Wednesday’s testimony before the Senate Judiciary Committee, from a number of legal experts and civil rights advocates, illustrated that Barr, if confirmed, will do much more than just oversee Robert Mueller’s investigation into Russian election interference.

That investigation dominated the conversation on Tuesday, when senators got the chance to question Barr, but Wednesday’s discussion was more wide-ranging.

Barr previously served as attorney general under President George H.W. Bush from 1991 to 1993. He voiced support for aggressive incarceration policies at that time, which led to large increases in the prison population at a time when violent crime rates were skyrocketing across the country.

“As attorney general, [Barr] championed mass incarceration and deprived countless persons of color of their liberty and dramatically limited their future potential,” said Derrick Johnson, the president and CEO of the NAACP. “His Justice Department tenure was marked by extraordinarily aggressive policies that harmed people of color.”

Both Tuesday and Wednesday, Democratic senators pointed to a 1992 memo issued by Barr’s Justice Department entitled “The Case For More Incarceration.”

Barr wrote in that paper’s forward that “there is no better way to reduce crime than to identify, target, and incapacitate those hardened criminals who commit staggering numbers of violent crimes whenever they are on the streets.” (source, source)

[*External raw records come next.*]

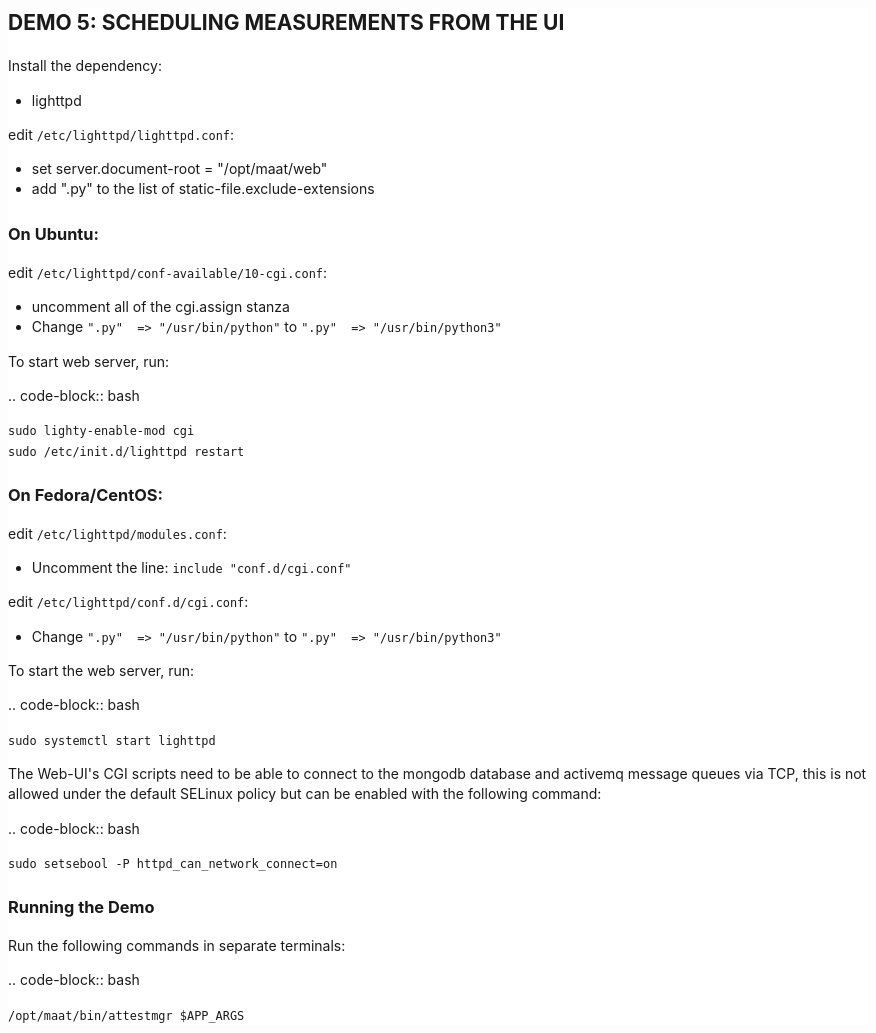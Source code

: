 
DEMO 5: SCHEDULING MEASUREMENTS FROM THE UI
-------------------------------------------

Install the dependency:

+ lighttpd

edit `/etc/lighttpd/lighttpd.conf`:

+ set server.document-root = "/opt/maat/web"
+ add ".py" to the list of static-file.exclude-extensions

### On Ubuntu:

edit `/etc/lighttpd/conf-available/10-cgi.conf`:

+ uncomment all of the cgi.assign stanza
+ Change `".py"  => "/usr/bin/python"` to `".py"  => "/usr/bin/python3"`

To start web server, run:

.. code-block:: bash

    sudo lighty-enable-mod cgi
    sudo /etc/init.d/lighttpd restart


### On Fedora/CentOS:

edit `/etc/lighttpd/modules.conf`:

+ Uncomment the line: `include "conf.d/cgi.conf"`

edit `/etc/lighttpd/conf.d/cgi.conf`:

+ Change `".py"  => "/usr/bin/python"` to `".py"  => "/usr/bin/python3"`

To start the web server, run:

.. code-block:: bash

    sudo systemctl start lighttpd

The Web-UI's CGI scripts need to be able to connect to the mongodb
database and activemq message queues via TCP, this is not allowed
under the default SELinux policy but can be enabled with the following
command:

.. code-block:: bash

    sudo setsebool -P httpd_can_network_connect=on

### Running the Demo

Run the following commands in separate terminals:

.. code-block:: bash

    /opt/maat/bin/attestmgr $APP_ARGS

But most interestingly, as Wikipedia and Fox News both mention, as well as his Justice Department biography (here, here), that after graduation and while pursuing his law degree he worked for the CIA:

Barr worked in the Central Intelligence Agency from 1973 until 1977 as an analyst and assistant legislative counsel, according to his Justice Department biography.

During this time, he studied law at night at George Washington University. He already received a bachelor’s degree in government and a master’s degree in government and Chinese studies – both from Columbia University. (source, source)

Now let’s put this together.

Many are saying that TRUMP is “fighting” the DEEP STATE (whatever that is, as nobody can name any actual persons or structure associated with it in any clear manner).

Trump just appointed a “former” CIA employee to the post of Attorney General for the second time, and this comes at a time when he is also bringing back all of the old PNAC neocon war hawks such as John Bolton to his administration.

Doesn’t that seem strange?

Likewise, this particular “former” CIA employee says that he will take a “hard line” on immigration.

However, we know for a fact that it is the CIA who has been running drugs and weapons to and from Central America for decades, is the main actor in the “drug war”, and does so in order to raise funds for black ops (in the case of drug operations) and for “stay-behind” operations in the case of weapons, which often times involves either funding revolutions in other countries or terrorist groups. Three obvious examples of this are the overthrow of Muammar Gaddhafi in Libya to precipitate the “refugee crisis”, the current “revolution” taking place right now in Venezuela, and the infamous support of ISIS that has resulted in the genocide of Christians in Iraq, destroying in scarcely fourteen years what THE MUSLIMS did not destroy to the same extent in the extent of fourteen centuries.

How can one believe that this man, who has a long history with government and direct ties to the CIA, will actually take a “hard line” against immigration when it is the very agency he is associated which has facilitated much of the human migrations to take place from Central America by their actions done in the name of geopolitical manipulation and power struggles?

It proves again that truth really is stranger than fiction, and that even Hollywood screenwriters could not make up some of the things that one is seeing today.